NEJM article on Genetic Medicine


The May 17th issue of NEJM has this interesting piece entitled "The Mixed Promise of Genetic Medicine" by Carl Elliott. Here is an excerpt:

In the early decades of the 20th century, most Americans considered cosmetic surgery to be just a few steps removed from quackery. Many observers saw the desire for cosmetic surgery as a mark of vanity, and physicians tended to believe that such surgery violated their ethical injunction to do no harm. Yet by the end of the century, cosmetic surgery had become a multibillion-dollar business, and it is now an accepted part of mainstream medicine, with its own professional journals and associations. Cosmetic-surgery clinics are sponsored by elite academic centers such as Stanford, Johns Hopkins, and the Mayo Clinic.

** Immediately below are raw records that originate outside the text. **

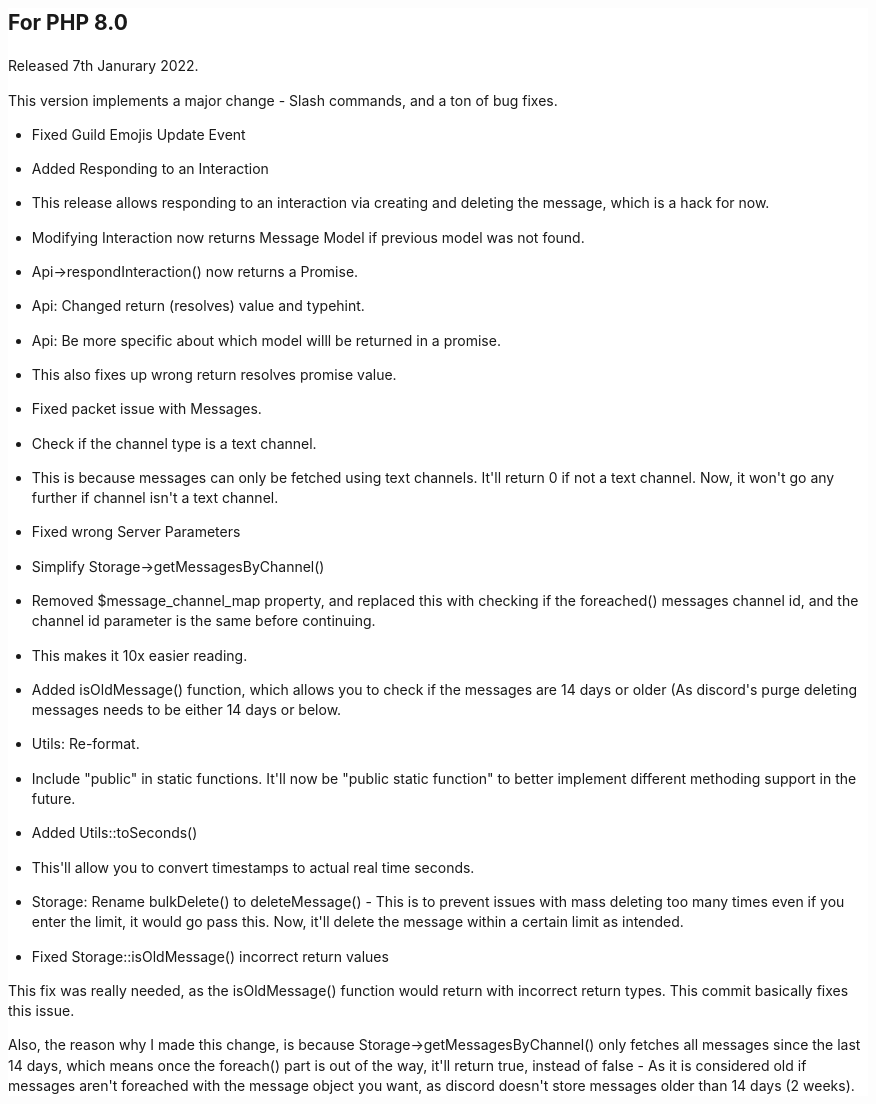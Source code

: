 ## For PHP 8.0

Released 7th Janurary 2022.

This version implements a major change - Slash commands, and a ton of bug fixes.


- Fixed Guild Emojis Update Event

- Added Responding to an Interaction
* This release allows responding to an interaction via creating and deleting the message, which is a hack for now.

- Modifying Interaction now returns Message Model if previous model was not found.

- Api->respondInteraction() now returns a Promise.

- Api: Changed return (resolves) value and typehint.

- Api: Be more specific about which model willl be returned in a promise.
* This also fixes up wrong return resolves promise value.

- Fixed packet issue with Messages.

- Check if the channel type is a text channel.
* This is because messages can only be fetched using text channels. It'll return 0 if not a text channel. Now, it won't go any further if channel isn't a text channel.

- Fixed wrong Server Parameters

- Simplify Storage->getMessagesByChannel()

- Removed $message_channel_map property, and replaced this with checking if the foreached() messages channel id, and the channel id parameter is the same before continuing.
* This makes it 10x easier reading.

- Added isOldMessage() function, which allows you to check if the messages are 14 days or older (As discord's purge deleting messages needs to be either 14 days or below.

- Utils: Re-format.

- Include "public" in static functions. It'll now be "public static function" to better implement different methoding support in the future.

- Added Utils::toSeconds()
* This'll allow you to convert timestamps to actual real time seconds.

- Storage: Rename bulkDelete() to deleteMessage() - This is to prevent issues with mass deleting too many times even if you enter the limit, it would go pass this. Now, it'll delete the message within a certain limit  as intended.

- Fixed Storage::isOldMessage() incorrect return values

This fix was really needed, as the isOldMessage() function would return with incorrect return types. This commit basically fixes this issue.

Also, the reason why I made this change, is because Storage->getMessagesByChannel() only fetches all messages since the last 14 days, which means once the foreach() part is out of the way, it'll return true, instead of false - As it is considered old if messages aren't foreached with the message object you want, as discord doesn't store messages older than 14 days (2 weeks).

....The transformation of "enhancements" into "treatments" is now a familiar part of medicine, of course, and it has been accelerated by medicine's move into the consumer marketplace. Physicians today prescribe drugs to lengthen attention spans, strengthen erections, and smooth out wrinkled brows, even when they are not entirely convinced that what they are treating is a medical need rather than a consumer desire. Many others write prescriptions for conditions that blur the boundary between pathology and ordinary human variability: synthetic growth hormone for idiopathic short stature, antidepressants for social anxiety disorder, and hormone-replacement therapy for the effects of menopause. The line between what consumers want and what patients need has become very hard to draw.

It may become even more difficult with the advent of genetic medicine, which, according to its advocates, promises us even greater control over our own constitutions. Not only will we be able to eliminate genetic disorders, claim the advocates, but we will produce genetically superior people. With the new "liberal eugenics," the genetic lottery will be replaced by a genetic supermarket, and genetic choices will be orchestrated not by an authoritarian state, but by providers and consumers.